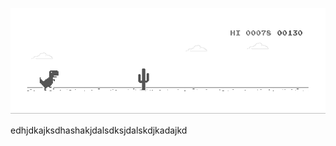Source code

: ![image](https://github.com/sudimuk2017/qwaszx/blob/main/dino.gif)


edhjdkajksdhashakjdalsdksjdalskdjkadajkd

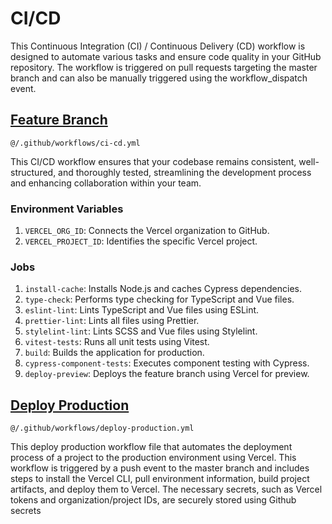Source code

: # CI/CD

This Continuous Integration (CI) / Continuous Delivery (CD) workflow is designed to automate various tasks and ensure code quality in your GitHub repository. The workflow is triggered on pull requests targeting the master branch and can also be manually triggered using the workflow_dispatch event.

## [Feature Branch](https://resources.github.com/ci-cd/)

`@/.github/workflows/ci-cd.yml`

This CI/CD workflow ensures that your codebase remains consistent, well-structured, and thoroughly tested, streamlining the development process and enhancing collaboration within your team.

### Environment Variables

1. `VERCEL_ORG_ID`: Connects the Vercel organization to GitHub.
2. `VERCEL_PROJECT_ID`: Identifies the specific Vercel project.

### Jobs

1. `install-cache`: Installs Node.js and caches Cypress dependencies.
2. `type-check`: Performs type checking for TypeScript and Vue files.
3. `eslint-lint`: Lints TypeScript and Vue files using ESLint.
4. `prettier-lint`: Lints all files using Prettier.
5. `stylelint-lint`: Lints SCSS and Vue files using Stylelint.
6. `vitest-tests`: Runs all unit tests using Vitest.
7. `build`: Builds the application for production.
8. `cypress-component-tests`: Executes component testing with Cypress.
9. `deploy-preview`: Deploys the feature branch using Vercel for preview.

## [Deploy Production](https://vercel.com/docs/concepts/deployments/git)

`@/.github/workflows/deploy-production.yml`

This deploy production workflow file that automates the deployment process of a project to the production environment using Vercel. This workflow is triggered by a push event to the master branch and includes steps to install the Vercel CLI, pull environment information, build project artifacts, and deploy them to Vercel. The necessary secrets, such as Vercel tokens and organization/project IDs, are securely stored using Github secrets
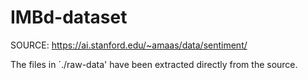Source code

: # IMBd-dataset

SOURCE: https://ai.stanford.edu/~amaas/data/sentiment/

The files in ´./raw-data' have been extracted directly from the source.

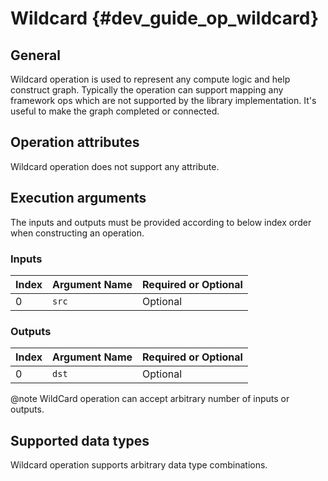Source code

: Wildcard {#dev_guide_op_wildcard}
=================================

## General

Wildcard operation is used to represent any compute logic and help construct
graph. Typically the operation can support mapping any framework ops which are
not supported by the library implementation. It's useful to make the graph
completed or connected.

## Operation attributes

Wildcard operation does not support any attribute.

## Execution arguments

The inputs and outputs must be provided according to below index order when
constructing an operation.

### Inputs

| Index | Argument Name | Required or Optional |
| ----- | ------------- | -------------------- |
| 0     | `src`       | Optional             |

### Outputs

| Index | Argument Name | Required or Optional |
| ----- | ------------- | -------------------- |
| 0     | `dst`       | Optional             |

@note WildCard operation can accept arbitrary number of inputs or outputs.

## Supported data types

Wildcard operation supports arbitrary data type combinations.
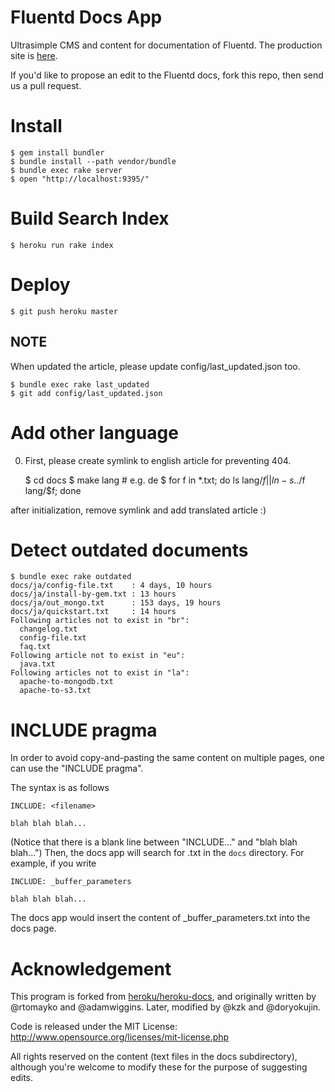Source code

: # Fluentd Docs App

Ultrasimple CMS and content for documentation of Fluentd.  The production site is [here](http://docs.fluentd.org/).

If you'd like to propose an edit to the Fluentd docs, fork this repo, then send us a pull request.

# Install

    $ gem install bundler
    $ bundle install --path vendor/bundle
    $ bundle exec rake server
    $ open "http://localhost:9395/"

# Build Search Index

    $ heroku run rake index

# Deploy

    $ git push heroku master

## NOTE

When updated the article, please update config/last_updated.json too.

    $ bundle exec rake last_updated
    $ git add config/last_updated.json

# Add other language

0. First, please create symlink to english article for preventing 404.

    $ cd docs
    $ make lang # e.g. de
    $ for f in *.txt; do ls lang/$f || ln -s ../$f lang/$f; done

after initialization, remove symlink and add translated article :)

# Detect outdated documents

    $ bundle exec rake outdated
    docs/ja/config-file.txt    : 4 days, 10 hours
    docs/ja/install-by-gem.txt : 13 hours
    docs/ja/out_mongo.txt      : 153 days, 19 hours
    docs/ja/quickstart.txt     : 14 hours
    Following articles not to exist in "br":
      changelog.txt
      config-file.txt
      faq.txt
    Following article not to exist in "eu":
      java.txt
    Following articles not to exist in "la":
      apache-to-mongodb.txt
      apache-to-s3.txt

# INCLUDE pragma

In order to avoid copy-and-pasting the same content on multiple pages, one can
use the "INCLUDE pragma".

The syntax is as follows

    INCLUDE: <filename>
    
    blah blah blah...

(Notice that there is a blank line between "INCLUDE..." and "blah blah blah...")
Then, the docs app will search for <filename>.txt in the `docs` directory. For
example, if you write

    INCLUDE: _buffer_parameters

    blah blah blah...

The docs app would insert the content of _buffer_parameters.txt into the docs
page.

# Acknowledgement

This program is forked from [heroku/heroku-docs](http://github.com/heroku/heroku-docs), and originally written by @rtomayko and @adamwiggins. Later, modified by @kzk and @doryokujin.

Code is released under the MIT License: http://www.opensource.org/licenses/mit-license.php

All rights reserved on the content (text files in the docs subdirectory), although you're welcome to modify these for the purpose of suggesting edits.
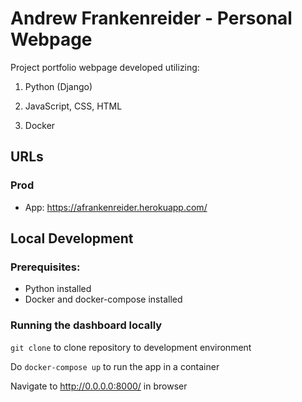 # Andrew Frankenreider - Personal Webpage

Project portfolio webpage developed utilizing:

1. Python (Django)

2. JavaScript, CSS, HTML

3. Docker

## URLs

### Prod

- App: https://afrankenreider.herokuapp.com/

## Local Development

### Prerequisites:

- Python installed
- Docker and docker-compose installed

### Running the dashboard locally

`git clone` to clone repository to development environment

Do `docker-compose up` to run the app in a container

Navigate to http://0.0.0.0:8000/ in browser
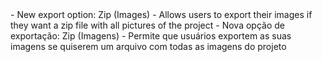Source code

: <en-US>
  - New export option: Zip (Images)
    - Allows users to export their images if they want a zip file with all pictures of the project
</en-US>
<pt-BR>
  - Nova opção de exportação: Zip (Imagens)
    - Permite que usuários exportem as suas imagens se quiserem um arquivo com todas as imagens do projeto
</pt-BR>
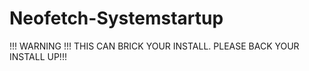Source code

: # Neofetch-Systemstartup

!!! WARNING !!! THIS CAN BRICK YOUR INSTALL. PLEASE BACK YOUR INSTALL UP!!!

■ ■ ■ ■ ■

- Prompt
Write out, exactly as they appear, the lines from the one containing "2. JavaScript, CSS, HTML" through the end of the material above, excluding pictures.

- Result
2. JavaScript, CSS, HTML

3. Docker

## URLs

### Prod

- App: https://afrankenreider.herokuapp.com/

## Local Development

### Prerequisites:

- Python installed
- Docker and docker-compose installed

### Running the dashboard locally

`git clone` to clone repository to development environment

Do `docker-compose up` to run the app in a container

Navigate to http://0.0.0.0:8000/ in browser
Source code

: <en-US>
  - New export option: Zip (Images)
    - Allows users to export their images if they want a zip file with all pictures of the project
</en-US>
<pt-BR>
  - Nova opção de exportação: Zip (Imagens)
    - Permite que usuários exportem as suas imagens se quiserem um arquivo com todas as imagens do projeto
</pt-BR>
Source code

: # Neofetch-Systemstartup

!!! WARNING !!! THIS CAN BRICK YOUR INSTALL. PLEASE BACK YOUR INSTALL UP!!!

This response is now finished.